Rumors have been flying around North American archaeology for months that study of the bones from the c. 12,800-year-old "Anzick baby" had produced a readable DNA sequence. Now the results have finally been
made public:
Sequencing DNA from the 12,600-year-old skeleton of an infant found in central Montana, scientists have confirmed that early Native Americans descended from ancient Asians, not from Western Europeans, according to a study published in Nature today (February 12). This work, led by ancient DNA expert Eske Willerslev of the University of Copenhagen and his colleagues, marked the first ancient North American genome to have been fully sequenced.
The male infant, “Anzick-1,” who was thought to have been between 12 to 18 months old when he died, was excavated in 1968 from a burial site. His skeleton is the oldest known specimen unearthed in North America belonging to the Clovis people, who populated the continent between 13,000 and 12,600 years ago. The boy was buried alongside 125 ancient artifacts including, antler tools. . . .

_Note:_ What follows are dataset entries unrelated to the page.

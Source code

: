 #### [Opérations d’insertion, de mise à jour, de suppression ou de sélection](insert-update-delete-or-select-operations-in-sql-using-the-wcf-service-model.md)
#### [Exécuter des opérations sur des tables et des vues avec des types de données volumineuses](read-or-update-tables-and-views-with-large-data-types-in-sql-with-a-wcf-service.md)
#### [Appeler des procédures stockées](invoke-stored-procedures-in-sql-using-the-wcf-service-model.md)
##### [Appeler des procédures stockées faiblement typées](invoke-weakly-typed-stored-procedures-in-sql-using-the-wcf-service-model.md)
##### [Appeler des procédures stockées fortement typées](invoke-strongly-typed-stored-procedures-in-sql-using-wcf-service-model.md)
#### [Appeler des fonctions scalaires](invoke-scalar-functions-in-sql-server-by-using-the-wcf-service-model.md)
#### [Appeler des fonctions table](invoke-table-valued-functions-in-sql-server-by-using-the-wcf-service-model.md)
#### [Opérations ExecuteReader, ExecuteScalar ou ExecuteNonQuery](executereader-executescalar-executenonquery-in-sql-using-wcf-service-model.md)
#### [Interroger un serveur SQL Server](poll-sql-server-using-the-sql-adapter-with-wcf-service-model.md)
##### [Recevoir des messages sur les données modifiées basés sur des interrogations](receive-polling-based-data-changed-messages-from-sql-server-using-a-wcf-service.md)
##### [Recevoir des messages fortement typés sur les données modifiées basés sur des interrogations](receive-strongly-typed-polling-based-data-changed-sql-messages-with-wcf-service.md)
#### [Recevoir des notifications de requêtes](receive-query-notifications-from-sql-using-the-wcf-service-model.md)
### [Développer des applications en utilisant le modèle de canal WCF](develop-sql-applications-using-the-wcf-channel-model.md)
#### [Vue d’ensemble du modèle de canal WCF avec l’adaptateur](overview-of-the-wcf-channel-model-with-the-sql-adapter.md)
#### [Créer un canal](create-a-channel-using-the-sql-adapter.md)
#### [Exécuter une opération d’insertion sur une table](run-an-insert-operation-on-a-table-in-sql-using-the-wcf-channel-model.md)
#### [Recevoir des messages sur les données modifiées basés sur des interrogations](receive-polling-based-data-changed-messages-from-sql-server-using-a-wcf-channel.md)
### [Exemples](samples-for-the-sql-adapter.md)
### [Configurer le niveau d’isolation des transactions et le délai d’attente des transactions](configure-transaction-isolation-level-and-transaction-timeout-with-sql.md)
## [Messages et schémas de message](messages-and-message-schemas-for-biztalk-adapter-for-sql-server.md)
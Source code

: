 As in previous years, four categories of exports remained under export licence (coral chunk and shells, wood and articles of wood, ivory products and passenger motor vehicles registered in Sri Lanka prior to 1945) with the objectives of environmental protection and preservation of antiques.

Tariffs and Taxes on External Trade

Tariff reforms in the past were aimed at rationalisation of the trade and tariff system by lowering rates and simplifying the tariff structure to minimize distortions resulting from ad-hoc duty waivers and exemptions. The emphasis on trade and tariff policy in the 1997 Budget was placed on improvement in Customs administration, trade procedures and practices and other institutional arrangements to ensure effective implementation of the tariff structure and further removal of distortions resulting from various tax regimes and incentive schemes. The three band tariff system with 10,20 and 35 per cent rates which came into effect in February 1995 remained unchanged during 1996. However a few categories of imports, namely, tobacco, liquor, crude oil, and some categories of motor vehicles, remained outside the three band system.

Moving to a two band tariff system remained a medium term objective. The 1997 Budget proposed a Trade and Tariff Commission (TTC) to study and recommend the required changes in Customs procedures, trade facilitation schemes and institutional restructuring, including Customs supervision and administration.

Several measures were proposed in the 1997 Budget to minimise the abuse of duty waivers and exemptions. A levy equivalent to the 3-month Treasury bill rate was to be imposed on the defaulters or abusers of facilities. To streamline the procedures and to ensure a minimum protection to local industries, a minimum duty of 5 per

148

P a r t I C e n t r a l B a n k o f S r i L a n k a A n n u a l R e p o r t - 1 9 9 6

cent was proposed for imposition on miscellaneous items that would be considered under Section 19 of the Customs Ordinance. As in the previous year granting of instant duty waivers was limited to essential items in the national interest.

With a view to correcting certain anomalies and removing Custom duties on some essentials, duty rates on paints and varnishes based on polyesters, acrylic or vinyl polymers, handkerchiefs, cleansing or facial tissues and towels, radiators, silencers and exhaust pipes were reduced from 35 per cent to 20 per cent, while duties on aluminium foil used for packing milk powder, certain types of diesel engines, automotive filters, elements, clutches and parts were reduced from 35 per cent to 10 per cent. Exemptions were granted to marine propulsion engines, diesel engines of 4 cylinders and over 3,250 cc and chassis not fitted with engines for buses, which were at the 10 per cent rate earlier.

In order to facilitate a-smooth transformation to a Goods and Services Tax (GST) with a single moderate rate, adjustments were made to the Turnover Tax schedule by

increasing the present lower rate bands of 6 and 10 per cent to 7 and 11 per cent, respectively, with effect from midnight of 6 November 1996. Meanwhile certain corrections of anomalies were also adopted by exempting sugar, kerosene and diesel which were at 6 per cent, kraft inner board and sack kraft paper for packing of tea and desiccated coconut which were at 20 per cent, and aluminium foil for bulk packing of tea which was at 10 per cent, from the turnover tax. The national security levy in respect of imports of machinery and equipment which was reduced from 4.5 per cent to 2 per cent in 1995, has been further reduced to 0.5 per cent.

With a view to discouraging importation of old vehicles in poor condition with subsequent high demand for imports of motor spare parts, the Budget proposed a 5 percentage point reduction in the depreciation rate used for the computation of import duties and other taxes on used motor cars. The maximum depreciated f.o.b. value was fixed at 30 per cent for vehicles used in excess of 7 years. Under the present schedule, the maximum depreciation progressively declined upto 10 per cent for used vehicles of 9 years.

The results suggest that the Clovis population was genetically "basal" for American Indians, that is, the child was part of a small group of men who fathered all Native Americans other than a few late arrivals.
Anzick-1’s genome also suggests that modern Native Americans are direct descendants of the Clovis population. The ancient genome is similar to those of peoples from both North and South America, suggesting that a single founding population migrated into the Americas close to the time of the last Ice Age.
“So there is a continuity of contemporary Native American populations with this Clovis individual dating back 12,600 years ago,” said Brian Kemp, a molecular anthropologist at the Washington State University, who was not involved in the study.
Comparisons of the ancient boy’s genome with genomic data from native North, Central, and South Americans further revealed that some native North American populations may have diverged early in the history of the first American people. Additional North American genomes will be needed to trace the evolution of the people that gave rise to the modern populations of the Americas.
The researchers also showed that Anzick-1’s maternally inherited mitochondrial DNA is part of the D4a3a haplotype, a founding American lineage that is now only found in about 1.5 percent of modern Native Americans. The rare D4h3a haplotype was also identified in a 10,300-year-old specimen uncovered in Alaska in 2007.
This result is another powerful piece of evidence for the "Clovis first" theory, which holds that most Native Americans descend from the Clovis people, who in turn descend from a single band of Asians who crossed into North America around 13,500 years ago. Yes, there are lots of archaeological sites in North America with radiocarbon dates older than Clovis, and other hints of human presence going back 35,000 years. But if there were such people, they somehow remained quite obscure for thousands of years and then died out, leaving no detectable genetic signature in modern American Indians. All of which is possible under a variety of scenarios, just not very likely.